During the past year or so, we’ve been discussing a bunch of “Psychological Science”-style papers in which dramatic claims are made based on somewhat open-ended analysis of small samples with noisy measurements. One thing that comes up in some of these discussions is that the people performing the studies say that they did not fish for statistical significance, and then outsiders such as myself argue that the data processing and analysis is contingent on the data, and this can occur even if the existing data were analyzed in only one way. This is the garden of forking paths, of which Eric Loken and I give several examples in our paper (and it’s easy enough to find lots more).
One interesting aspect of this discussion is that researchers with multiple comparisons issues will argue that the comparisons they performed on their data were in essence pre-chosen (even though not actually pre-registered) because they are derived from a pre-existing scientific theory. At the same time, they have to make the case that their research is new and exciting.
The result is what I call the “scientific surprise” two-step: (1) When defending the plausibility of your results, you emphasize that they are just as expected from a well-estabilished scientific theory with a rich literature; (2) When publicizing your results (including doing what it takes to get publication in a top journal, ideally a tabloid such as Science or Nature) you emphasize the novelty and surprise value.
It’s a bit like when we are asking for a NSF research grant. In the proposal, you pretty much need to argue that (a) we can definitely do the work, indeed you pretty much know what the steps will be already, and (b) this is path-breaking research, not just the cookbook working-out of existing ideas.
Don’t get me wrong: It’s possible that a result can be (1) predicted from an existing theory, and (2) newsworthy. For example, the theory itself might be on the fringe, and so it’s noteworthy that it’s confirmed. Or the result might be noteworthy as a confirmation of something that was already generally believed.

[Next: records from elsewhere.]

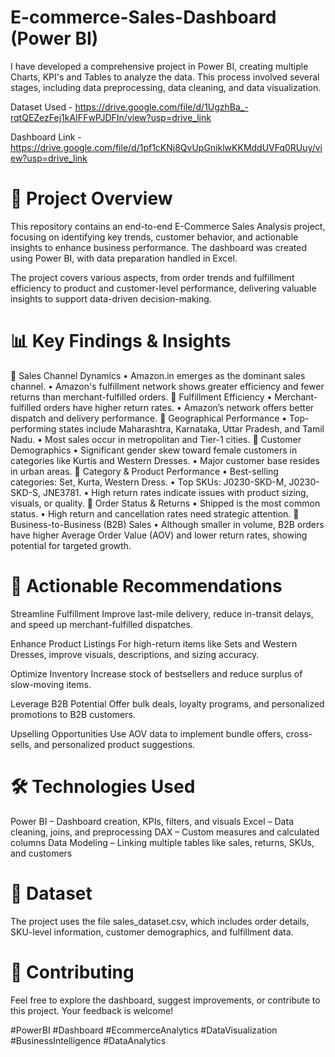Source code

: # E-commerce-Sales-Dashboard (Power BI)
I have developed a comprehensive project in Power BI, creating multiple Charts, KPI's and Tables to analyze the data. This process involved several stages, including data preprocessing, data cleaning, and data visualization.

Dataset Used - https://drive.google.com/file/d/1UgzhBa_-rqtQEZezFej1kAIFFwPJDFIn/view?usp=drive_link

Dashboard Link - https://drive.google.com/file/d/1pf1cKNj8QvUpGniklwKKMddUVFq0RUuy/view?usp=drive_link


# 🚀 Project Overview
This repository contains an end-to-end E-Commerce Sales Analysis project, focusing on identifying key trends, customer behavior, and actionable insights to enhance business performance. The dashboard was created using Power BI, with data preparation handled in Excel.

The project covers various aspects, from order trends and fulfillment efficiency to product and customer-level performance, delivering valuable insights to support data-driven decision-making.

# 📊 Key Findings & Insights
🔹 Sales Channel Dynamics
•	Amazon.in emerges as the dominant sales channel.
•	Amazon's fulfillment network shows greater efficiency and fewer returns than merchant-fulfilled orders.
🔹 Fulfillment Efficiency
•	Merchant-fulfilled orders have higher return rates.
•	Amazon’s network offers better dispatch and delivery performance.
🔹 Geographical Performance
•	Top-performing states include Maharashtra, Karnataka, Uttar Pradesh, and Tamil Nadu.
•	Most sales occur in metropolitan and Tier-1 cities.
🔹 Customer Demographics
•	Significant gender skew toward female customers in categories like Kurtis and Western Dresses.
•	Major customer base resides in urban areas.
🔹 Category & Product Performance
•	Best-selling categories: Set, Kurta, Western Dress.
•	Top SKUs: J0230-SKD-M, J0230-SKD-S, JNE3781.
•	High return rates indicate issues with product sizing, visuals, or quality.
🔹 Order Status & Returns
•	Shipped is the most common status.
•	High return and cancellation rates need strategic attention.
🔹 Business-to-Business (B2B) Sales
•	Although smaller in volume, B2B orders have higher Average Order Value (AOV) and lower return rates, showing potential for targeted growth.


# 📝 Actionable Recommendations
Streamline Fulfillment
Improve last-mile delivery, reduce in-transit delays, and speed up merchant-fulfilled dispatches.

Enhance Product Listings
For high-return items like Sets and Western Dresses, improve visuals, descriptions, and sizing accuracy.

Optimize Inventory
Increase stock of bestsellers and reduce surplus of slow-moving items.

Leverage B2B Potential
Offer bulk deals, loyalty programs, and personalized promotions to B2B customers.

Upselling Opportunities
Use AOV data to implement bundle offers, cross-sells, and personalized product suggestions.

# 🛠 Technologies Used
Power BI – Dashboard creation, KPIs, filters, and visuals
Excel – Data cleaning, joins, and preprocessing
DAX – Custom measures and calculated columns
Data Modeling – Linking multiple tables like sales, returns, SKUs, and customers
# 📁 Dataset
The project uses the file sales_dataset.csv, which includes order details, SKU-level information, customer demographics, and fulfillment data.

# 🤝 Contributing
Feel free to explore the dashboard, suggest improvements, or contribute to this project.
Your feedback is welcome!

#PowerBI #Dashboard #EcommerceAnalytics #DataVisualization #BusinessIntelligence #DataAnalytics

But if the result is genuinely a surprise, even to the researchers who did it, this should suggest that the finding is more exploratory than confirmatory.
A common narrative is that something inspires a hypothesis, researchers conduct a study to test that hypothesis, and then, more than merely finding a result that supports their hypothesis, the researchers were shocked by how big the effect turned out to be. . . .
If the only way somebody could have gotten a publishable result is by finding an effect about as big as what they found, doesn’t it seem fishy to claim to be shocked by it? After all, doing a study takes a lot of work. Why would anybody do it if the only reason they ended up with publishable results is that luckily the effect turned out to be much more massive than what they’d anticipated?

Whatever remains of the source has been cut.